*** SOURCE MATERIAL ***
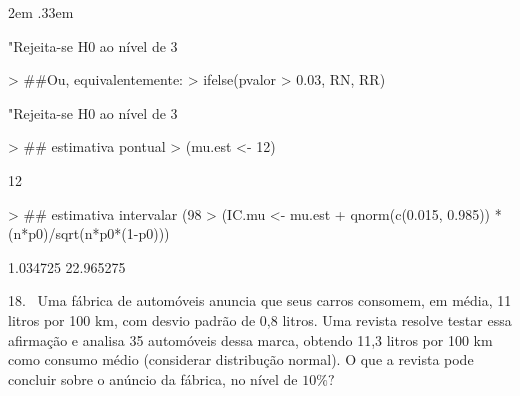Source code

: \documentclass{article}
\newenvironment{ManualExercise}
  {\begin{list}{}{\leftmargin \QuestionIndent
    \partopsep0pt \parsep\parskip \topsep\QuestionBefore
    \itemsep\QuestionBefore \labelwidth2em
    \labelsep.33em
    \usecounter{Question}}}
  {\end{list}}
\begin{document}
\begin{Exercise}
\begin{ManualExercise}
\begin{Schunk}
\begin{Soutput}
[1] "Rejeita-se H0 ao nível de 3%
\end{Soutput}
\begin{Sinput}
> ##Ou, equivalentemente:
> ifelse(pvalor > 0.03, RN, RR)
\end{Sinput}
\begin{Soutput}
[1] "Rejeita-se H0 ao nível de 3%
\end{Soutput}
\begin{Sinput}
> ## estimativa pontual
> (mu.est <- 12)
\end{Sinput}
\begin{Soutput}
[1] 12
\end{Soutput}
\begin{Sinput}
> ## estimativa intervalar (98%
> (IC.mu <- mu.est + qnorm(c(0.015, 0.985)) * (n*p0)/sqrt(n*p0*(1-p0)))
\end{Sinput}
\begin{Soutput}
[1]  1.034725 22.965275
\end{Soutput}
\end{Schunk}

\item[18.~]Uma fábrica de automóveis anuncia que seus carros consomem, em média, 11 litros por 100 km, com desvio padrão de 0,8 litros. Uma revista resolve testar essa afirmação e analisa 35 automóveis dessa marca, obtendo 11,3 litros por 100 km como consumo médio (considerar distribução normal). O que a revista pode concluir sobre o anúncio da fábrica, no nível de $10\%?$


\end{ManualExercise}
\end{Exercise}
\end{document}
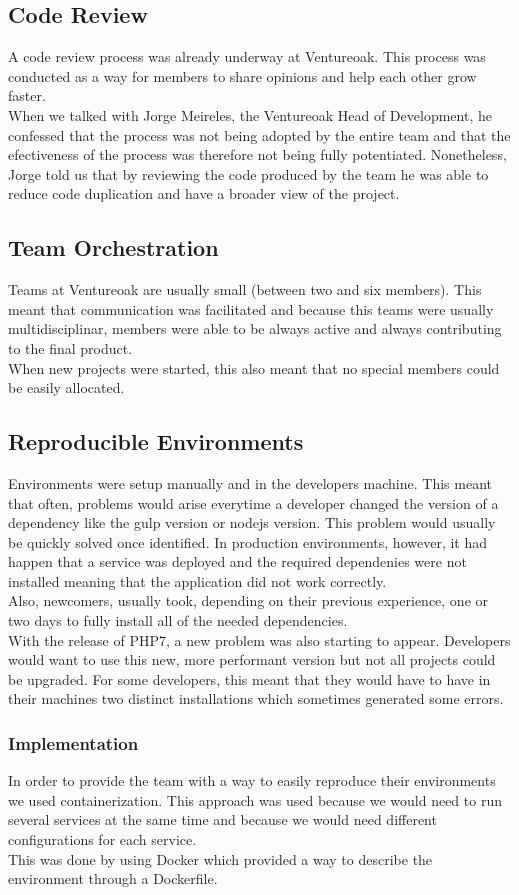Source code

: 			\subsection{Code Review}
			A code review process was already underway at Ventureoak. This process was conducted as a way for members to share opinions and help each other grow faster. \\
			When we talked with Jorge Meireles, the Ventureoak Head of Development, he confessed that the process was not being adopted by the entire team and that the efectiveness of the process was therefore not being fully potentiated. Nonetheless, Jorge told us that by reviewing the code produced by the team he was able to reduce code duplication and have a broader view of the project.
			\subsection{Team Orchestration}
			Teams at Ventureoak are usually small (between two and six members). This meant that communication was facilitated and because this teams were usually multidisciplinar, members were able to be always active and always contributing to the final product. \\
			When new projects were started, this also meant that no special members could be easily allocated.
			\subsection{Reproducible Environments}
					Environments were setup manually and in the developers machine. This meant that often, problems would arise everytime a developer changed the version of a dependency like the gulp version or nodejs version. This problem would usually be quickly solved once identified. In production environments, however, it had happen that a service was deployed and the required dependenies were not installed meaning that the application did not work correctly. \\
					Also, newcomers, usually took, depending on their previous experience, one or two days to fully install all of the needed dependencies. \\
					With the release of PHP7, a new problem was also starting to appear. Developers would want to use this new, more performant version but not all projects could be upgraded. For some developers, this meant that they would have to have in their machines two distinct installations which sometimes generated some errors.
				\subsubsection*{Implementation}
					In order to provide the team with a way to easily reproduce their environments we used containerization. This approach was used because we would need to run several services at the same time and because we would need different configurations for each service.\\
					This was done by using Docker which provided a way to describe the environment through a Dockerfile.
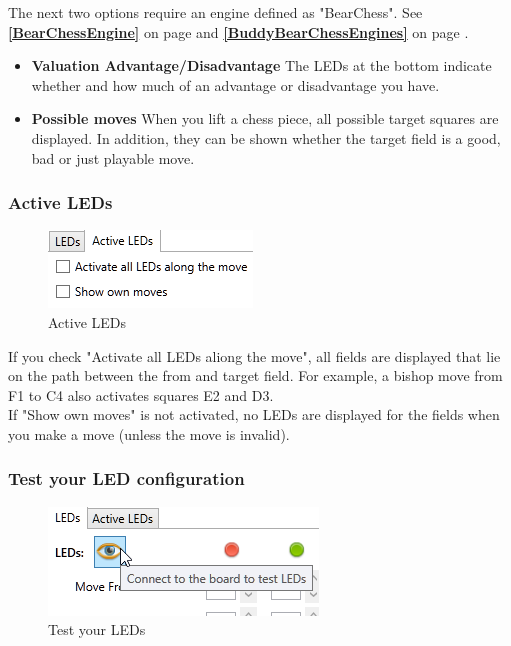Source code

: \documentclass[11pt,a4paper]{article}
\begin{document}
The next two options require an engine defined as "BearChess". See \textbf{\ref{BearChessEngine}  } on page \pageref{BearChessEngine} and \textbf{\ref{BuddyBearChessEngines}  } on page \pageref{BuddyBearChessEngines}.

\begin{itemize}
	\item \textbf{Valuation Advantage/Disadvantage} The LEDs at the bottom indicate whether and how much of an advantage or disadvantage you have.
	\item \textbf{Possible moves} When you lift a chess piece, all possible target squares are displayed. In addition, they can be shown whether the target field is a good, bad or just playable move.
\end{itemize}



\subsubsection{Active LEDs}

\begin{figure}[H]
	\centering
	\includegraphics[scale=1.0]{iChessOne4.png}
	\caption{Active LEDs }
	\label{fig:iChessOne7}
\end{figure}
If you check "Activate all LEDs aliong the move", all fields are displayed that lie on the path between the from and target field. For example, a bishop move from F1 to C4 also activates squares E2 and D3.\\
If "Show own moves" is not activated, no LEDs are displayed for the fields when you make a move (unless the move is invalid).

\subsubsection{Test your LED configuration}

\begin{figure}[H]
	\centering
	\includegraphics[scale=1.0]{iChessOne5.png}
	\caption{Test your LEDs }
	\label{fig:iChessOne8}
\end{figure}
\end{document}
*** End of SOURCE MATERIAL ***
WHAT YOU WILL DO: Your copy should match the material above exactly, minus its pictures.

EXERCISE RESPONSE:
Source code

: \documentclass{article}
\newenvironment{ManualExercise}
  {\begin{list}{}{\leftmargin \QuestionIndent
    \partopsep0pt \parsep\parskip \topsep\QuestionBefore
    \itemsep\QuestionBefore \labelwidth2em
    \labelsep.33em
    \usecounter{Question}}}
  {\end{list}}
\begin{document}
\begin{Exercise}
\begin{ManualExercise}
\begin{Schunk}
\begin{Soutput}
[1] "Rejeita-se H0 ao nível de 3%
\end{Soutput}
\begin{Sinput}
> ##Ou, equivalentemente:
> ifelse(pvalor > 0.03, RN, RR)
\end{Sinput}
\begin{Soutput}
[1] "Rejeita-se H0 ao nível de 3%
\end{Soutput}
\begin{Sinput}
> ## estimativa pontual
> (mu.est <- 12)
\end{Sinput}
\begin{Soutput}
[1] 12
\end{Soutput}
\begin{Sinput}
> ## estimativa intervalar (98%
> (IC.mu <- mu.est + qnorm(c(0.015, 0.985)) * (n*p0)/sqrt(n*p0*(1-p0)))
\end{Sinput}
\begin{Soutput}
[1]  1.034725 22.965275
\end{Soutput}
\end{Schunk}

\item[18.~]Uma fábrica de automóveis anuncia que seus carros consomem, em média, 11 litros por 100 km, com desvio padrão de 0,8 litros. Uma revista resolve testar essa afirmação e analisa 35 automóveis dessa marca, obtendo 11,3 litros por 100 km como consumo médio (considerar distribução normal). O que a revista pode concluir sobre o anúncio da fábrica, no nível de $10\%?$


\end{ManualExercise}
\end{Exercise}
\end{document}
Source code

: 			\subsection{Code Review}
			A code review process was already underway at Ventureoak. This process was conducted as a way for members to share opinions and help each other grow faster. \\
			When we talked with Jorge Meireles, the Ventureoak Head of Development, he confessed that the process was not being adopted by the entire team and that the efectiveness of the process was therefore not being fully potentiated. Nonetheless, Jorge told us that by reviewing the code produced by the team he was able to reduce code duplication and have a broader view of the project.
			\subsection{Team Orchestration}
			Teams at Ventureoak are usually small (between two and six members). This meant that communication was facilitated and because this teams were usually multidisciplinar, members were able to be always active and always contributing to the final product. \\
			When new projects were started, this also meant that no special members could be easily allocated.
			\subsection{Reproducible Environments}
					Environments were setup manually and in the developers machine. This meant that often, problems would arise everytime a developer changed the version of a dependency like the gulp version or nodejs version. This problem would usually be quickly solved once identified. In production environments, however, it had happen that a service was deployed and the required dependenies were not installed meaning that the application did not work correctly. \\
					Also, newcomers, usually took, depending on their previous experience, one or two days to fully install all of the needed dependencies. \\
					With the release of PHP7, a new problem was also starting to appear. Developers would want to use this new, more performant version but not all projects could be upgraded. For some developers, this meant that they would have to have in their machines two distinct installations which sometimes generated some errors.
				\subsubsection*{Implementation}
					In order to provide the team with a way to easily reproduce their environments we used containerization. This approach was used because we would need to run several services at the same time and because we would need different configurations for each service.\\
					This was done by using Docker which provided a way to describe the environment through a Dockerfile.
Source code

: \documentclass[11pt,a4paper]{article}
\begin{document}
The next two options require an engine defined as "BearChess". See \textbf{\ref{BearChessEngine}  } on page \pageref{BearChessEngine} and \textbf{\ref{BuddyBearChessEngines}  } on page \pageref{BuddyBearChessEngines}.

\begin{itemize}
	\item \textbf{Valuation Advantage/Disadvantage} The LEDs at the bottom indicate whether and how much of an advantage or disadvantage you have.
	\item \textbf{Possible moves} When you lift a chess piece, all possible target squares are displayed. In addition, they can be shown whether the target field is a good, bad or just playable move.
\end{itemize}



\subsubsection{Active LEDs}

\begin{figure}[H]
	\centering
	\includegraphics[scale=1.0]{iChessOne4.png}
	\caption{Active LEDs }
	\label{fig:iChessOne7}
\end{figure}
If you check "Activate all LEDs aliong the move", all fields are displayed that lie on the path between the from and target field. For example, a bishop move from F1 to C4 also activates squares E2 and D3.\\
If "Show own moves" is not activated, no LEDs are displayed for the fields when you make a move (unless the move is invalid).

\subsubsection{Test your LED configuration}

\begin{figure}[H]
	\centering
	\includegraphics[scale=1.0]{iChessOne5.png}
	\caption{Test your LEDs }
	\label{fig:iChessOne8}
\end{figure}
\end{document}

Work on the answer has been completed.